MIND IF I QUOTE YOU?

In the paper...

Classic Classifieds...

Confucius say:

A sign...

 

In the paper...

"Grandmother of eight makes hole in one"

"Police begin campaign to run down jaywalkers"

"Stiff opposition expected to casketless funeral plan"

"Milk drinkers are turning to powder"

"Safety experts say school bus passengers should be belted"

"Squad helps dog bite victim"

"Enraged cow injures farmer with axe"

"Miners refuse to work after death"

"Two Soviet ships collide - one dies"

"Autos killing 110 a day - let’s resolve to do better"

"Cold wave linked to temperatures"

"Something went wrong in jet crash, experts say"

 

Classic Classifieds...

• Two female Boston Terrier puppies, 7 weeks old, Perfect markings, 555-

1234. Leave mess.

• Lost: small apricot poodle. Reward. Neutered. Like one of the family.

• A superb and inexpensive restaurant. Fine food expertly served by waitresses

in appetizing forms.

• Dinner Special -- Turkey $2.35; Chicken or Beef $2.25; Children $2.00.

• For sale: an antique desk suitable for lady with thick legs and large drawers.
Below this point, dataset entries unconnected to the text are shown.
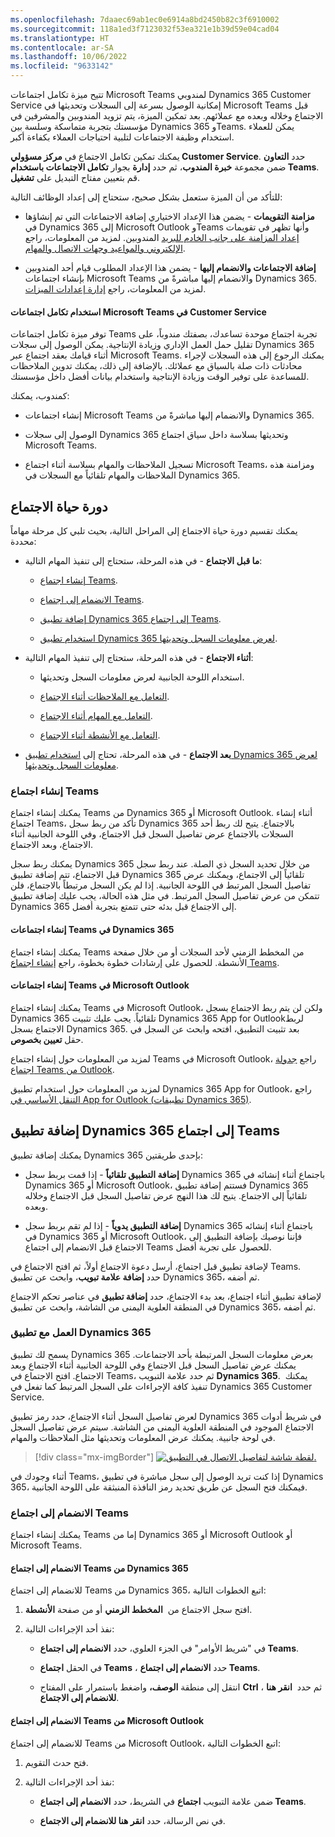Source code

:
 ```yaml
---
ms.openlocfilehash: 7daaec69ab1ec0e6914a8bd2450b82c3f6910002
ms.sourcegitcommit: 118a1ed3f7123032f53ea321e1b39d59e04cad04
ms.translationtype: HT
ms.contentlocale: ar-SA
ms.lasthandoff: 10/06/2022
ms.locfileid: "9633142"
---
```

تتيح ميزة تكامل اجتماعات Microsoft Teams لمندوبي Dynamics 365 Customer Service إمكانية الوصول بسرعة إلى السجلات وتحديثها في Microsoft Teams قبل الاجتماع وخلاله وبعده مع عملائهم.
بعد تمكين الميزة، يتم تزويد المندوبين والمشرفين في مؤسستك بتجربة متماسكة وسلسة بين Dynamics 365 وTeams.
يمكن للعملاء استخدام وظيفة الاجتماعات لتلبية احتياجات العملاء بكفاءة أكبر.

يمكنك تمكين تكامل الاجتماع في **مركز مسؤولي Customer Service**.
حدد **التعاون** ضمن مجموعة **خبرة المندوب**، ثم حدد **إدارة** بجوار **تكامل الاجتماعات باستخدام Teams**. قم بتعيين مفتاح التبديل على **تشغيل‏‎**.

للتأكد من أن الميزة ستعمل بشكل صحيح، ستحتاج إلى إعداد الوظائف التالية:

-   **مزامنة التقويمات** - يضمن هذا الإعداد الاختياري إضافة الاجتماعات التي تم إنشاؤها في Dynamics 365 إلى Microsoft Outlook وTeams وأنها تظهر في تقويمات المندوبين. لمزيد من المعلومات، راجع [‎إعداد المزامنة على جانب الخادم للبريد الإلكتروني والمواعيد وجهات الاتصال والمهام](/power-platform/admin/set-up-server-side-synchronization-of-email-appointments-contacts-and-tasks/?azure-portal=true).

-   **إضافة الاجتماعات والانضمام إليها** - يضمن هذا الإعداد المطلوب قيام أحد المندوبين بإنشاء اجتماعات Microsoft Teams والانضمام إليها مباشرةً من Dynamics 365.
    لمزيد من المعلومات، راجع [إدارة إعدادات الميزات](/power-platform/admin/settings-features/?azure-portal=true).

#### <a name="use-microsoft-teams-meeting-integration-in-customer-service"></a>استخدام تكامل اجتماعات Microsoft Teams في Customer Service

توفر ميزة تكامل اجتماعات Teams تجربة اجتماع موحدة تساعدك، بصفتك مندوباً، على تقليل حمل العمل الإداري وزيادة الإنتاجية. يمكن الوصول إلى سجلات Dynamics 365 أثناء قيامك بعقد اجتماع عبر Microsoft Teams. يمكنك الرجوع إلى هذه السجلات لإجراء محادثات ذات صلة بالسياق مع عملائك. بالإضافة إلى ذلك، يمكنك تدوين الملاحظات للمساعدة على توفير الوقت وزيادة الإنتاجية واستخدام بيانات أفضل داخل مؤسستك.

كمندوب، يمكنك:

-   إنشاء اجتماعات Microsoft Teams والانضمام إليها مباشرةً من Dynamics 365.

-   الوصول إلى سجلات Dynamics 365 وتحديثها بسلاسة داخل سياق اجتماع Microsoft Teams.

-   تسجيل الملاحظات والمهام بسلاسة أثناء اجتماع Microsoft Teams، ومزامنة هذه الملاحظات والمهام تلقائياً مع السجلات في Dynamics 365.

## <a name="meeting-life-cycle"></a>دورة حياة الاجتماع

يمكنك تقسيم دورة حياة الاجتماع إلى المراحل التالية، بحيث تلبي كل مرحلة مهاماً محددة:

-   **ما قبل الاجتماع** - في هذه المرحلة، ستحتاج إلى تنفيذ المهام التالية:

    -   [إنشاء اجتماع Teams](/dynamics365/customer-service/use-teams-meetings?azure-portal=true#create-a-teams-meeting).

    -   [الانضمام إلى اجتماع Teams](/dynamics365/customer-service/use-teams-meetings?azure-portal=true#join-a-teams-meeting).

    -   [إضافة تطبيق Dynamics 365 إلى اجتماع Teams](/dynamics365/customer-service/use-teams-meetings?azure-portal=true#add-dynamics-365-app-to-a-teams-meeting).

    -   [استخدام تطبيق Dynamics 365 لعرض معلومات السجل وتحديثها](/dynamics365/customer-service/use-teams-meetings?azure-portal=true#work-with-the-dynamics-365-app).

-   **أثناء الاجتماع** - في هذه المرحلة، ستحتاج إلى تنفيذ المهام التالية:

    -   استخدام اللوحة الجانبية لعرض معلومات السجل وتحديثها.

    -   [التعامل مع الملاحظات أثناء الاجتماع](/dynamics365/customer-service/use-teams-meetings?azure-portal=true#work-with-notes-during-a-meeting).

    -   [التعامل مع المهام أثناء الاجتماع](/dynamics365/customer-service/use-teams-meetings?azure-portal=true#work-with-tasks-during-a-meeting).

    -   [التعامل مع الأنشطة أثناء الاجتماع](/dynamics365/customer-service/use-teams-meetings?azure-portal=true#work-with-activities-during-a-meeting).

-   **بعد الاجتماع** - في هذه المرحلة، تحتاج إلى [استخدام تطبيق Dynamics 365 لعرض معلومات السجل وتحديثها](/dynamics365/customer-service/use-teams-meetings?azure-portal=true#work-with-the-dynamics-365-app).


### <a name="create-a-teams-meeting"></a>إنشاء اجتماع Teams

يمكنك إنشاء اجتماع Teams من Dynamics 365 أو Microsoft Outlook. أثناء إنشاء اجتماع Teams، تأكد من ربط سجل Dynamics 365 بالاجتماع. يتيح لك ربط أحد السجلات بالاجتماع عرض تفاصيل السجل قبل الاجتماع، وفي اللوحة الجانبية أثناء الاجتماع، وبعد الاجتماع.

يمكنك ربط سجل Dynamics 365 من خلال تحديد السجل ذي الصلة.
عند ربط سجل قبل الاجتماع، تتم إضافة تطبيق Dynamics 365 تلقائياً إلى الاجتماع، ويمكنك عرض تفاصيل السجل المرتبط في اللوحة الجانبية. إذا لم يكن السجل مرتبطاً بالاجتماع، فلن تتمكن من عرض تفاصيل السجل المرتبط. في مثل هذه الحالة، يجب عليك إضافة تطبيق Dynamics 365 إلى الاجتماع قبل بدئه حتى تتمتع بتجربة أفضل.

#### <a name="create-teams-meetings-in-dynamics-365"></a>إنشاء اجتماعات Teams في Dynamics 365

يمكنك إنشاء اجتماع Teams من المخطط الزمني لأحد السجلات أو من خلال صفحة الأنشطة. للحصول على إرشادات خطوة بخطوة، راجع [إنشاء اجتماع Teams](/dynamics365/customer-service/use-teams-meetings?azure-portal=true#create-a-teams-meeting).

#### <a name="create-teams-meetings-in-microsoft-outlook"></a>إنشاء اجتماعات Teams في Microsoft Outlook

يمكنك إنشاء اجتماع Teams في Microsoft Outlook، ولكن لن يتم ربط الاجتماع بسجل Dynamics 365 تلقائياً. يجب عليك تثبيت Dynamics 365 App for Outlookلربط الاجتماع بسجل Dynamics 365. بعد تثبيت التطبيق، افتحه وابحث عن السجل في حقل **تعيين بخصوص**. 

لمزيد من المعلومات حول إنشاء اجتماع Teams في Microsoft Outlook، راجع [جدولة اجتماع Teams من Outlook](https://support.microsoft.com/office/schedule-a-teams-meeting-from-outlook-883cc15c-580f-441a-92ea-0992c00a9b0f).

لمزيد من المعلومات حول استخدام تطبيق Dynamics 365 App for Outlook، راجع [التنقل الأساسي في App for Outlook (تطبيقات Dynamics 365)](/dynamics365/outlook-app/user/basic-navigation/?azure-portal=true).

## <a name="add-the-dynamics-365-app-to-a-teams-meeting"></a>إضافة تطبيق Dynamics 365 إلى اجتماع Teams

يمكنك إضافة تطبيق Dynamics 365 بإحدى طريقتين:

-   **إضافة التطبيق تلقائياً** - إذا قمت بربط سجل Dynamics 365 باجتماع أثناء إنشائه في Dynamics 365 أو Microsoft Outlook، فستتم إضافة تطبيق Dynamics 365 تلقائياً إلى الاجتماع. يتيح لك هذا النهج عرض تفاصيل السجل قبل الاجتماع وخلاله وبعده.

-   **إضافة التطبيق يدوياً** - إذا لم تقم بربط سجل Dynamics 365 باجتماع أثناء إنشائه في Dynamics 365 أو Microsoft Outlook، فإننا نوصيك بإضافة التطبيق إلى الاجتماع قبل الانضمام إلى اجتماع Teams للحصول على تجربة أفضل.

لإضافة تطبيق قبل اجتماع، أرسل دعوة الاجتماع أولاً، ثم افتح الاجتماع في Teams. حدد **إضافة علامة تبويب**، وابحث عن تطبيق Dynamics 365، ثم أضفه.

لإضافة تطبيق أثناء اجتماع، بعد بدء الاجتماع، حدد **إضافة تطبيق** في عناصر تحكم الاجتماع في المنطقة العلوية اليمنى من الشاشة، وابحث عن تطبيق Dynamics 365، ثم أضفه.

### <a name="work-with-the-dynamics-365-app"></a>العمل مع تطبيق Dynamics 365

يسمح لك تطبيق Dynamics 365 بعرض معلومات السجل المرتبطة بأحد الاجتماعات. يمكنك عرض تفاصيل السجل قبل الاجتماع وفي اللوحة الجانبية أثناء الاجتماع وبعد الاجتماع.
افتح الاجتماع في Teams، ثم حدد علامة التبويب **Dynamics 365**. 
يمكنك تنفيذ كافة الإجراءات على السجل المرتبط كما تفعل في Dynamics 365 Customer Service.

لعرض تفاصيل السجل أثناء الاجتماع، حدد رمز تطبيق Dynamics 365 في شريط أدوات الاجتماع الموجود في المنطقة العلوية اليمنى من الشاشة.
سيتم عرض تفاصيل السجل في لوحة جانبية. يمكنك عرض المعلومات وتحديثها مثل الملاحظات والمهام.

> [!div class="mx-imgBorder"]
> [![لقطة شاشة لتفاصيل الاتصال في التطبيق.](../media/contact-details.png)](../media/contact-details.png#lightbox)

أثناء وجودك في Teams، إذا كنت تريد الوصول إلى سجل مباشرة في تطبيق Dynamics 365، فيمكنك فتح السجل عن طريق تحديد رمز النافذة المنبثقة على اللوحة الجانبية.

### <a name="join-a-teams-meeting"></a>الانضمام إلى اجتماع Teams

يمكنك إنشاء اجتماع Teams إما من Dynamics 365 أو Microsoft Outlook أو Microsoft Teams.

#### <a name="join-a-teams-meeting-from-dynamics-365"></a>الانضمام إلى اجتماع Teams من Dynamics 365

للانضمام إلى اجتماع Teams من Dynamics 365، اتبع الخطوات التالية:

1.  افتح سجل الاجتماع من  **المخطط الزمني** أو من صفحة **الأنشطة**. 

1.  نفذ أحد الإجراءات التالية:

    -   في "شريط الأوامر" في الجزء العلوي، حدد **الانضمام إلى اجتماع Teams**.

    -   في الحقل **اجتماع Teams** ، حدد **الانضمام إلى اجتماع Teams**.

    -   انتقل إلى منطقة **الوصف،** واضغط باستمرار على المفتاح **Ctrl** ، ثم حدد 
        **انقر هنا للانضمام إلى الاجتماع**.

#### <a name="join-a-teams-meeting-from-microsoft-outlook"></a>الانضمام إلى اجتماع Teams من Microsoft Outlook

للانضمام إلى اجتماع Teams من Microsoft Outlook، اتبع الخطوات التالية:

1.  فتح حدث التقويم.

1.  نفذ أحد الإجراءات التالية:

    -   ضمن علامة التبويب **اجتماع** في الشريط، حدد **الانضمام إلى اجتماع Teams**.

    -   في نص الرسالة، حدد **انقر هنا للانضمام إلى الاجتماع**.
• Now is your chance to have your ears pierced and get an extra pair to take

home, too.

• Wanted: 50 girls for stripping machine operators in factory.

• Wanted: Unmarried girls to pick fresh fruit and produce at night.

• We do not tear your clothing with machinery. We do it carefully by hand.

• For Sale. Three canaries of undermined sex.

• Have several very old dresses from grandmother in beautiful condition.

• Tired of cleaning yourself? Let me do it.

• Dog for sale: eats anything and is fond of children.

• Vacation Special: have your home exterminated.

• Mt. Kilimanjaro, the breathtaking backdrop for the Serena Lodge. Swim in the

lovely pool while you drink it all in.

• Get rid of aunts: Zap does the job in 24 hours.

• Toaster: A gift that every member of the family appreciates. Automatically

burns toast.

• Stock up and save. Limit: one.

• Man, honest. Will take anything.

• Man wanted to work in dynamite factory. Must be willing to travel.

• Used Cars: Why go elsewhere to be cheated? Come here first!

• Wanted: Hair-cutter. Excellent growth potential.

• Wanted. Man to take care of cow that does not smoke or drink.

• Three-year-old teacher needed for pre-school. Experience preferred.

• Our bikinis are exciting. They are simply the tops.

 

. Confucius say:

- Man who run behind car get exhausted.

- Lady who live in glass house, dress in basement!

- To make egg roll, push it.

- Woman who puts detergent on top shelf, jump for Joy.

- Woman who put husband in doghouse soon find him in cat-house.

- Man who eats photograph of his sire is soon spitting image of his father.

- Man who pushes piano down mine shaft get A flat miner.

 

. A sign...

...in a shoe store: "Come in and have a fit."

...in a taxidermist’s window: "We really know our stuff."

...on a fence: "Salesmen welcome. Dog food is expensive."

...on a scientist’s door: "Gone fission."

...over a cannibal’s hut: "I never met a man I didn’t like."

...at the electric company: "We would be delighted if you send in your bill.

However, if you don’t, you will be."

...on restaurant window: "Don’t stand there and be hungry. Come in and get

fed up."

...in a bowling alley: "Please be quiet. We need to hear a pin drop."

...in a cafeteria: "Shoes are required to eat in the cafeteria."

In pencil beneath the sign: "Socks can eat anyplace they want."

...on a hardware store: "Today’s special." Below that it says: "So’s tomorrow."